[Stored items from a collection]
——

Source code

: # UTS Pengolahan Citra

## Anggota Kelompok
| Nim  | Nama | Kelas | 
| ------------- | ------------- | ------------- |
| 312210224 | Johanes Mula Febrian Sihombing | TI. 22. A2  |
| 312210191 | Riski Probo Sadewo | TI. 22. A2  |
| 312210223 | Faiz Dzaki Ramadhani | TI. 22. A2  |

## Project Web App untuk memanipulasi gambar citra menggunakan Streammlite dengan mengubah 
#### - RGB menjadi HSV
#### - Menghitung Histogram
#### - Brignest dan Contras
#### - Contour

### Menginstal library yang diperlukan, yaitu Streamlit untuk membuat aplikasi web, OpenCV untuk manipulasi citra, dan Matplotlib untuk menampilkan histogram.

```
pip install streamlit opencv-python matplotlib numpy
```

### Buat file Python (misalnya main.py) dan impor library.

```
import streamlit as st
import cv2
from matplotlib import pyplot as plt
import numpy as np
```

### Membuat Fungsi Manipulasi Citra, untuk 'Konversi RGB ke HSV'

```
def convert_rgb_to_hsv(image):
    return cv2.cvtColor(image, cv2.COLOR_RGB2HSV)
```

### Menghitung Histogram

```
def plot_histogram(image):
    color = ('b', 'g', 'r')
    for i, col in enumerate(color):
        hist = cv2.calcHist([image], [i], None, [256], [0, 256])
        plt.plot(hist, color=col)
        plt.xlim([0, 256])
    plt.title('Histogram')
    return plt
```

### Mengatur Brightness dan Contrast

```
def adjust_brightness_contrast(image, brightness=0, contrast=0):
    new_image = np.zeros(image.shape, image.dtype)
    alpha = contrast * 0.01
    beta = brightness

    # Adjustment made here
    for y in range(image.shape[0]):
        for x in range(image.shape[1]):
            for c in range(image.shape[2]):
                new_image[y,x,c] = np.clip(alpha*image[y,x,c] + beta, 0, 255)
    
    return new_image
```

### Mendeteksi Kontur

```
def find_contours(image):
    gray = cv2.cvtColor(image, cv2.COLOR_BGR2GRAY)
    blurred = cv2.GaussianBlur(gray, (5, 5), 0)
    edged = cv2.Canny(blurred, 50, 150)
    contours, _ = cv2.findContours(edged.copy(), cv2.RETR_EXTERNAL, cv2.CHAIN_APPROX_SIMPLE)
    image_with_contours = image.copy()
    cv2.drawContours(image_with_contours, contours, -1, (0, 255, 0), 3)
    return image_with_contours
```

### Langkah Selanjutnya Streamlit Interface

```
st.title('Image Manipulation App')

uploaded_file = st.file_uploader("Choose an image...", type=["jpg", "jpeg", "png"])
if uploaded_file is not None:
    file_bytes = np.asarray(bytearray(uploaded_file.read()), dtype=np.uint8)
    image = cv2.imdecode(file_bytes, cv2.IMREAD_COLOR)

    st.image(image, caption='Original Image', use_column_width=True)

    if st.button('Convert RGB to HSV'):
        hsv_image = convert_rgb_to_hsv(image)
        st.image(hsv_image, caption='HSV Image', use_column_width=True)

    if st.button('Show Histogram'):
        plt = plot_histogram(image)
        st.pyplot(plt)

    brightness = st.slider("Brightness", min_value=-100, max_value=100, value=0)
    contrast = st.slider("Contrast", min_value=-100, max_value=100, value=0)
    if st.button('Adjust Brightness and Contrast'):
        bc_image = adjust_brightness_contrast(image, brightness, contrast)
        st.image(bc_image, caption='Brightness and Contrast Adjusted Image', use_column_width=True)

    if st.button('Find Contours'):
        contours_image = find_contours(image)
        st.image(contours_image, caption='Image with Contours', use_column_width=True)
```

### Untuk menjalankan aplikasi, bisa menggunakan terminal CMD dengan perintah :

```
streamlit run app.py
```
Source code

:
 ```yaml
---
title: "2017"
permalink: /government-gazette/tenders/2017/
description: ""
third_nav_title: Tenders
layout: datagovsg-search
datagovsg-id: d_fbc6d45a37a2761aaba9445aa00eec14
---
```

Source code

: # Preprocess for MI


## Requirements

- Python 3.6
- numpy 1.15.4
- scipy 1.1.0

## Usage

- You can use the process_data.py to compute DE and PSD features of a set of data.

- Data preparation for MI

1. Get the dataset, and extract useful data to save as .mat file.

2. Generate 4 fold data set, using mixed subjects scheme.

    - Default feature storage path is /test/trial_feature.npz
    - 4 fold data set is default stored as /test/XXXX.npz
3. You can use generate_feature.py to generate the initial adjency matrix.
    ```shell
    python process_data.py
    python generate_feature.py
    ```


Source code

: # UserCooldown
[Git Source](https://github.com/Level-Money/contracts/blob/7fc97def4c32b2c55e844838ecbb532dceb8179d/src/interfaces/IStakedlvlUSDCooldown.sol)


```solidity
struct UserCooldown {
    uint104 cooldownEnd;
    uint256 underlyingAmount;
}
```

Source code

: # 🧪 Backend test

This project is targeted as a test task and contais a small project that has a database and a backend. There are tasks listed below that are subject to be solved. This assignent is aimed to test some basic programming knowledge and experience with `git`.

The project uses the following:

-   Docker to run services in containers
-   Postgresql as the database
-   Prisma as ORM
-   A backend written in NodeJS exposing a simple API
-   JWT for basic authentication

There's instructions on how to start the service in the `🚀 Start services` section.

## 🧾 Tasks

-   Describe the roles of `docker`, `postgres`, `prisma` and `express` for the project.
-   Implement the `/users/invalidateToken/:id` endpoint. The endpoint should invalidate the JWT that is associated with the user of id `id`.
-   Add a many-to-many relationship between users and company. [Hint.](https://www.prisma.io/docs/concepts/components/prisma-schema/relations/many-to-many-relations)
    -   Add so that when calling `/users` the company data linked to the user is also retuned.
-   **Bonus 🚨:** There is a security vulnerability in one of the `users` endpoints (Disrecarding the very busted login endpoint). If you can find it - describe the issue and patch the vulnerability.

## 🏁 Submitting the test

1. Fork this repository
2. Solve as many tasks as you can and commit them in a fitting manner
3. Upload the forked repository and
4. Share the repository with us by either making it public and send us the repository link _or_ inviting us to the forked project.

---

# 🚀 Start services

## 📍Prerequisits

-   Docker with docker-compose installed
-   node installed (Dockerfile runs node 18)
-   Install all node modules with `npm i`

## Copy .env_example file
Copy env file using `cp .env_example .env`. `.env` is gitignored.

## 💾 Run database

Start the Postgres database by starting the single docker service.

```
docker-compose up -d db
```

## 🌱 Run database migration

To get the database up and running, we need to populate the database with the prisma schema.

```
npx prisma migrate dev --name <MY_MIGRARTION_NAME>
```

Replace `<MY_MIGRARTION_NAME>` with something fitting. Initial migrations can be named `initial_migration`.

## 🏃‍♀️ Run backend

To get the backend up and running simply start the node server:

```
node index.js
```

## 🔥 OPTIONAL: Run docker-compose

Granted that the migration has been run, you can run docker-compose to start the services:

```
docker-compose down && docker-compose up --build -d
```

——

In the entries above, find each line with the word "forked" and copy it.

[ANSWER BOX]
3. Upload the forked repository and
4. Share the repository with us by either making it public and send us the repository link _or_ inviting us to the forked project.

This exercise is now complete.